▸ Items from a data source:
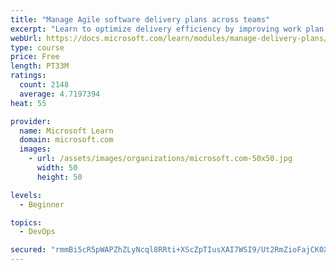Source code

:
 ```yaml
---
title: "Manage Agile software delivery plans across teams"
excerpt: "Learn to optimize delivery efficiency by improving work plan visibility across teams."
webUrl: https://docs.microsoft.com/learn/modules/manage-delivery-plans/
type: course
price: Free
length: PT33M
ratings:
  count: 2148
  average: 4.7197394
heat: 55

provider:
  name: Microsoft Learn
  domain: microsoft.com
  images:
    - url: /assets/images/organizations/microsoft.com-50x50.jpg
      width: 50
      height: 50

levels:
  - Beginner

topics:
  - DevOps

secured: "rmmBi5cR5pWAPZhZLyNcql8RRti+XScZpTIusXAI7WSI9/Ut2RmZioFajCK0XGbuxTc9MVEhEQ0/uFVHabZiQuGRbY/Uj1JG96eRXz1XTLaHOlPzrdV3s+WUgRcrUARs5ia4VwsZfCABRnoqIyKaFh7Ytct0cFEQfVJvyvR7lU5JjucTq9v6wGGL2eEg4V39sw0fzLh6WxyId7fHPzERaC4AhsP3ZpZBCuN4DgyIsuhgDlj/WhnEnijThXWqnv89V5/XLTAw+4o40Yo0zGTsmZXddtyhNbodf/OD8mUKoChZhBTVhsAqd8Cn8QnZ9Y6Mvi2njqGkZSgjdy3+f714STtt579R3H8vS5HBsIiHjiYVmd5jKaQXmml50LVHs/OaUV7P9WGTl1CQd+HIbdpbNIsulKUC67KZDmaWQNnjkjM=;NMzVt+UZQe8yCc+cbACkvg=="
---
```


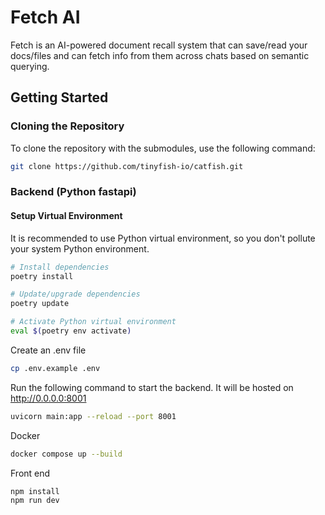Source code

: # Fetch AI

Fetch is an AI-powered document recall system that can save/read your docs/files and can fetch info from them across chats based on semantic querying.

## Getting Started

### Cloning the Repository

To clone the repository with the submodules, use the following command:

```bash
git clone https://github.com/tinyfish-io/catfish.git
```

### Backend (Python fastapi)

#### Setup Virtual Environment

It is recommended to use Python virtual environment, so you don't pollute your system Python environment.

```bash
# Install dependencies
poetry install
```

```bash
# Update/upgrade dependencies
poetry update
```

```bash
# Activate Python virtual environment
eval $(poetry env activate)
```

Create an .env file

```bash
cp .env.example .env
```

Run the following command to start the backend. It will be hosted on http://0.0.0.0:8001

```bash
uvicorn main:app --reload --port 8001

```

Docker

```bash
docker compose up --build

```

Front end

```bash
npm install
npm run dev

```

▸ WORK TASK: Look through the records above for the string "following", then copy every line that has it.

▸ EXERCISE OUTPUT:
To clone the repository with the submodules, use the following command:
Run the following command to start the backend. It will be hosted on http://0.0.0.0:8001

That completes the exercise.